You call this a denial, but Theophilus is talking about a Word that always exists, a Word that is also a Son. Christians have believed that Jesus was the incarnation of something eternal. Where do you see the incarnation ruled out? Is it because Theophilus says that the Word has always resided in the heart of God? How is it that such a Word cannot incarnate?

And to the extent that Theophilus talks about any particular time and place, he restricts his comments to the time when Adam heard the Word in Paradise. How does a comment about the Word existing at that time, in the heart of God, rule out, as you say, the incarnation by Jesus?

Here, I’m afraid, your objection makes no sense.

Quote:
Originally Posted by EarlDoherty
And when challenged on his doctrine that the dead will be raised (Autolycus has demanded: "Show me even one who has been raised from the dead!"), this Christian has not a word to say about Jesus' own resurrection.
The actual quote is, "Show me even one who has been raised from the dead, that seeing I may believe." It seems to be a request for a current, living person (I don’t know if Don has made that point somewhere, too). Theophilus then goes on to discuss the issue of whether it would really help Autolycus to see with his own eyes.

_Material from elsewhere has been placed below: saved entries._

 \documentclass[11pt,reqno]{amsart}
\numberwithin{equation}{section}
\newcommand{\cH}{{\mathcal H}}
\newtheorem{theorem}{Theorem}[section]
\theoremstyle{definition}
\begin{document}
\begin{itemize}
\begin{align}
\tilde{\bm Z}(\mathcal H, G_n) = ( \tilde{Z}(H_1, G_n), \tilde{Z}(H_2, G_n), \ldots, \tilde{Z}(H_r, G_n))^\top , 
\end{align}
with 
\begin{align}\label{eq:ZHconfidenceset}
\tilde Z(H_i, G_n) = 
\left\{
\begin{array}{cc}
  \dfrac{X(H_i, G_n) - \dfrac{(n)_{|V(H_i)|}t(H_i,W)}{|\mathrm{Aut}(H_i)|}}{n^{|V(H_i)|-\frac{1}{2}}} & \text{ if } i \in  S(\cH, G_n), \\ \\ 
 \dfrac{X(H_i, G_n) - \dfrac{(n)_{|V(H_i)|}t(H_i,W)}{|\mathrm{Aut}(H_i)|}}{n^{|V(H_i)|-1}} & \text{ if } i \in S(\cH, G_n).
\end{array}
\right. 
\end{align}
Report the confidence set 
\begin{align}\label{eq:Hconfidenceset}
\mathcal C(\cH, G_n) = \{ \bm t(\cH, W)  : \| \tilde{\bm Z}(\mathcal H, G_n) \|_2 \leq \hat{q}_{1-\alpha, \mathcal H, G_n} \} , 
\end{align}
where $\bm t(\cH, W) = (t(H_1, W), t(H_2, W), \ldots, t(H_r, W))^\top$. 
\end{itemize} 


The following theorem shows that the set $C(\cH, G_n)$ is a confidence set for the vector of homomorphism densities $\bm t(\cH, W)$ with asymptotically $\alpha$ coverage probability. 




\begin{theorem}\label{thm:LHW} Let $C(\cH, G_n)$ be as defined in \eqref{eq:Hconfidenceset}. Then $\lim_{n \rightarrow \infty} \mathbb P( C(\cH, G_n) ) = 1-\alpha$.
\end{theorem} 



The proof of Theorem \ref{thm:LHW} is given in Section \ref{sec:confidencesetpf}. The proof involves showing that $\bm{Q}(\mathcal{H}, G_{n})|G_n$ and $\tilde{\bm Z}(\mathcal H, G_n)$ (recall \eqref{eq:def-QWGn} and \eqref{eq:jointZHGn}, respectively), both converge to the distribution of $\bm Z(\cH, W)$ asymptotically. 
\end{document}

True, he does not get into the Gospel, or Jesus, for whatever reason. But this is not the glaring omission that you seem to think it is.

I think I have covered, here and in other posts, the rest of the points you raised. And some of your post is old ground, which I said I wouldn’t cover. The debate you had with Don is here, and the debate Don and I had with you about Felix is here.

Quote:
Originally Posted by EarlDoherty
Isn’t it funny that in all these secondary arguments, there is nothing remotely conclusive, nothing unambiguous, to do the job.
It’s appropriate that you would bring this up, because it characterizes your mythicist theory to a tee. Your internal evidence in the proposed MJ authors is ambiguous. (And this is not even a concession on your part, Earl, but a bedrock of your theory's design: the MJ writings had to be ambiguous; that's why they were misunderstood). Meanwhile the external evidence for the various MJ faiths simply isn’t there. Even your candidates for external evidence (1 John and Ignatius) are ambiguous. Nowhere is there a clear statement that Christ was crucified in a sublunar realm, that he did not come to earth, or that he was a total allegory. Everybody is silent.

One last thing. You will say that I am dismissing your argument from silence merely because it comes from a rationalist perspective. But that is not true. When I said above that rationalists and atheists should be studying ancient Christianity, I was not blowing smoke. Their perspective is needed: but like anyone else’s it’s limited. I think that from a rationalist perspective, some of the silences in the historical record are genuinely perplexing, and perhaps more so than they are to theists. I am trying to suggest to you here that maybe, just maybe, some of your perplexity is due to the natural limitations of your own perspective and your almost ritual way of rejecting alternative perspectives and answers from non-rationalists.

And more than anything, my argument with you is not that you don’t have good questions, but that you think that there are no other solutions, no remedies, except to create new entities.